Wir übernehmen die Rolle von Alex Chen, einer jungen Rebellin, die gerade einem komplexen Adoptionssystem entwachsen und nun bereit ist, ein neues Leben zu beginnen. Sie versucht ihr Glück an einem Ort, an dem sie niemand kennt und an dem niemand weiß, was sie getan hat und warum Emotionen ein so wichtiger, fast schon überwältigender Teil ihres Lebens sind. Dafür hat Alex Haven Springs gewählt, eine fiktionale Stadt in Colorado, in der ihr älterer Bruder Gabe lebt, den sie seit ein paar Jahren aus den Augen verloren hat. Gabe hat sich hier ein neues Leben aufgebaut, nachdem er einige Zeit lang in einer Jugendstrafanstalt verbringen musste.

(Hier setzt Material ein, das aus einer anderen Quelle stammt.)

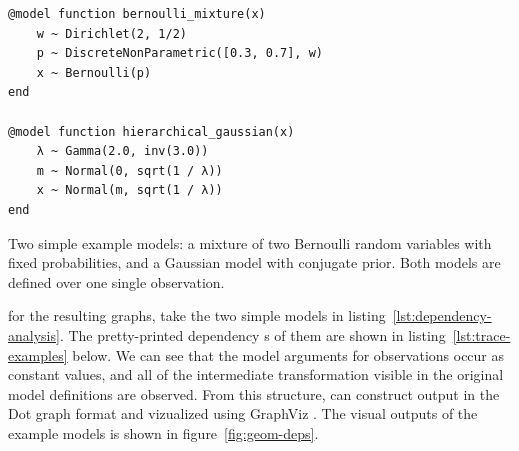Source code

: \begin{lstfloat}[p]
\begin{lstlisting}[style=lstfloat]
@model function bernoulli_mixture(x)
    w ~ Dirichlet(2, 1/2)
    p ~ DiscreteNonParametric([0.3, 0.7], w)
    x ~ Bernoulli(p)
end

@model function hierarchical_gaussian(x)
    λ ~ Gamma(2.0, inv(3.0))
    m ~ Normal(0, sqrt(1 / λ))
    x ~ Normal(m, sqrt(1 / λ))
end
\end{lstlisting}
  \caption{Two simple example models: a mixture of two Bernoulli random variables with fixed
    probabilities, and a Gaussian model with conjugate prior.  Both models are defined over one
    single observation.}
  \label{lst:dependency-examples}
\end{lstfloat}

 for the resulting graphs, take the two simple models in
listing~\ref{lst:dependency-analysis}.  The pretty-printed dependency s of them are
shown in listing~\ref{lst:trace-examples} below.  We can see that the model arguments for
observations occur as constant values, and all of the intermediate transformation visible in the
original model definitions are observed.  From this structure, \autogibbsjl{} can construct output
in the Dot graph format and vizualized using GraphViz \parencite{gansner2000open}.  The visual
outputs of the example models is shown in figure~\ref{fig:geom-deps}.

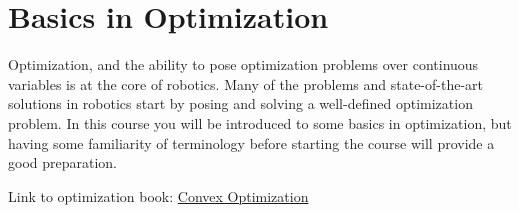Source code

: \documentclass[11pt,letterpaper]{article}
\begin{document}
\section*{Basics in Optimization}

Optimization, and the ability to pose optimization problems over continuous variables is at the core of robotics. Many of the problems and state-of-the-art solutions in robotics start by posing and solving a well-defined optimization problem. In this course you will be introduced to some basics in optimization, but having some familiarity of terminology before starting the course will provide a good preparation. 

Link to optimization book: \href{https://web.stanford.edu/~boyd/cvxbook/bv_cvxbook.pdf}{Convex Optimization}
\end{document}
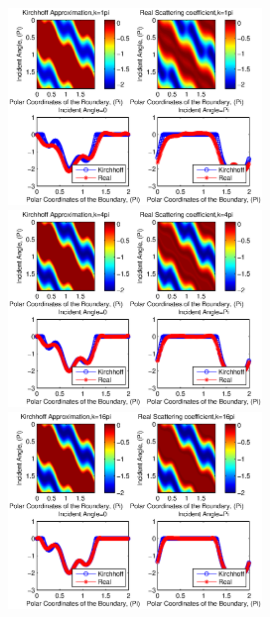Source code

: \documentclass[12pt]{iopart}
\begin{document}
\begin{figure}
	\centering
	\includegraphics[width=0.6\textwidth]{./figure_sc/scattering_coefficient_pear_1.eps}
	\includegraphics[width=0.6\textwidth]{./figure_sc/scattering_coefficient_pear_4.eps}
	\includegraphics[width=0.6\textwidth]{./figure_sc/scattering_coefficient_pear_16.eps}
	\caption{}\label{pear}
\end{figure}
\end{document}
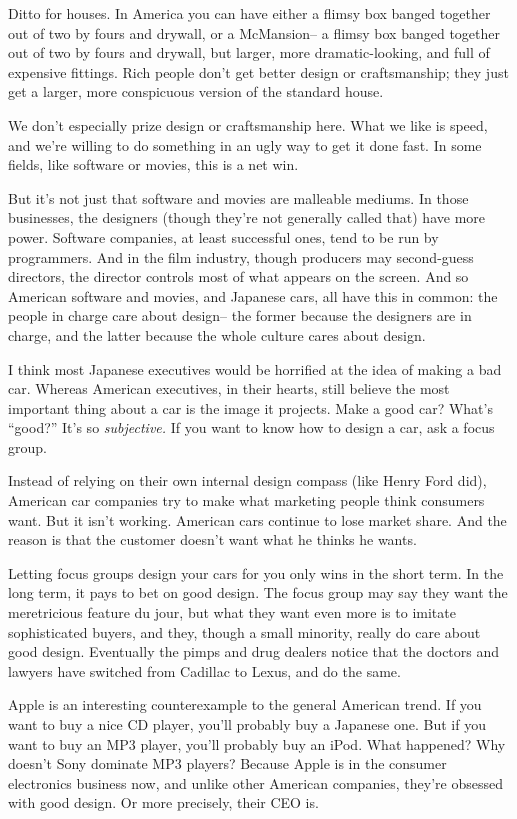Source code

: Ditto for houses. In America you can have either a flimsy box banged
together out of two by fours and drywall, or a McMansion-- a flimsy box
banged together out of two by fours and drywall, but larger, more
dramatic-looking, and full of expensive fittings. Rich people don't get
better design or craftsmanship; they just get a larger, more conspicuous
version of the standard house.

We don't especially prize design or craftsmanship here. What we like is
speed, and we're willing to do something in an ugly way to get it done
fast. In some fields, like software or movies, this is a net win.

But it's not just that software and movies are malleable mediums. In
those businesses, the designers (though they're not generally called
that) have more power. Software companies, at least successful ones,
tend to be run by programmers. And in the film industry, though
producers may second-guess directors, the director controls most of what
appears on the screen. And so American software and movies, and Japanese
cars, all have this in common: the people in charge care about design--
the former because the designers are in charge, and the latter because
the whole culture cares about design.

I think most Japanese executives would be horrified at the idea of
making a bad car. Whereas American executives, in their hearts, still
believe the most important thing about a car is the image it projects.
Make a good car? What's ``good?'' It's so \emph{subjective.} If you want
to know how to design a car, ask a focus group.

Instead of relying on their own internal design compass (like Henry Ford
did), American car companies try to make what marketing people think
consumers want. But it isn't working. American cars continue to lose
market share. And the reason is that the customer doesn't want what he
thinks he wants.

Letting focus groups design your cars for you only wins in the short
term. In the long term, it pays to bet on good design. The focus group
may say they want the meretricious feature du jour, but what they want
even more is to imitate sophisticated buyers, and they, though a small
minority, really do care about good design. Eventually the pimps and
drug dealers notice that the doctors and lawyers have switched from
Cadillac to Lexus, and do the same.

Apple is an interesting counterexample to the general American trend. If
you want to buy a nice CD player, you'll probably buy a Japanese one.
But if you want to buy an MP3 player, you'll probably buy an iPod. What
happened? Why doesn't Sony dominate MP3 players? Because Apple is in the
consumer electronics business now, and unlike other American companies,
they're obsessed with good design. Or more precisely, their CEO is.

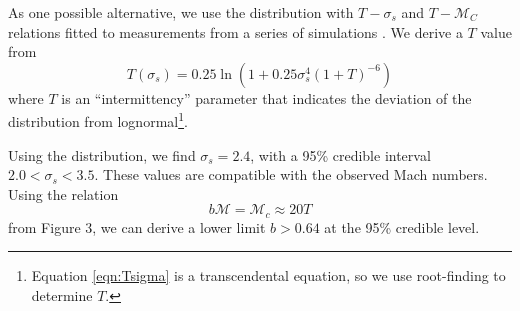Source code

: 
As one possible alternative, we use the
\citet{Hopkins2013a} distribution with $T-\sigma_s$ and $T-\mathcal{M}_C$
relations fitted to measurements from a series of simulations
\citep{Kowal2007a,Kritsuk2007a,Schmidt2009a,Federrath2010a,Federrath2012a,Konstandin2012a,Molina2012a}.
We derive a $T$ value from 
\begin{equation} 
    \label{eqn:Tsigma}
    T(\sigma_s) = 0.25 \ln (1+0.25 \sigma_s^4 (1+T)^{-6})
\end{equation}
where $T$ is an ``intermittency'' parameter that indicates the
deviation of the distribution from lognormal\footnote{Equation \ref{eqn:Tsigma}
is a transcendental equation, so we use root-finding to determine $T$.}.  

Using the \citet{Hopkins2013a} distribution, we find $\sigma_s=2.4$, with
a 95\% credible interval $2.0 < \sigma_s < 3.5$.  These values are
compatible with the observed Mach numbers.  Using the relation 
\begin{equation}
    \label{eqn:McMT}
    b \mathcal{M} = \mathcal{M}_c  \approx 20 T
\end{equation}
from \citet{Hopkins2013a} Figure 3, we can derive a lower limit $b>0.64$ at the
95\% credible level.%


% 
% 
%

Dieser magische Schauplatz, umgeben von Bergen und einer fast schon traumartigen Atmosphäre, ist genau richtig für einen Neuanfang. Alex hat eine neue Wohnung, neue Freunde, einen Job und sie ist endlich wieder mit ihrem Bruder vereint. Was soll da schon schiefgehen? Die Idylle findet mit dem Unfalltod ihres geliebten Bruders sehr schnell ein jähes Ende. Das schreckliche Ereignis versetzt die verschlafene Kleinstadt in Aufruhr und Alex ist am Boden zerstört. Alex vermutet, dass es womöglich gar kein tragischer Unfall war und deshalb versucht sie der Sache mit ihren neuen Freunden (Steph und Ryan) auf den Grund zu gehen. Mithilfe ihrer außergewöhnlichen Fähigkeit, Emotionen lesen zu können, sucht Alex nach Antworten.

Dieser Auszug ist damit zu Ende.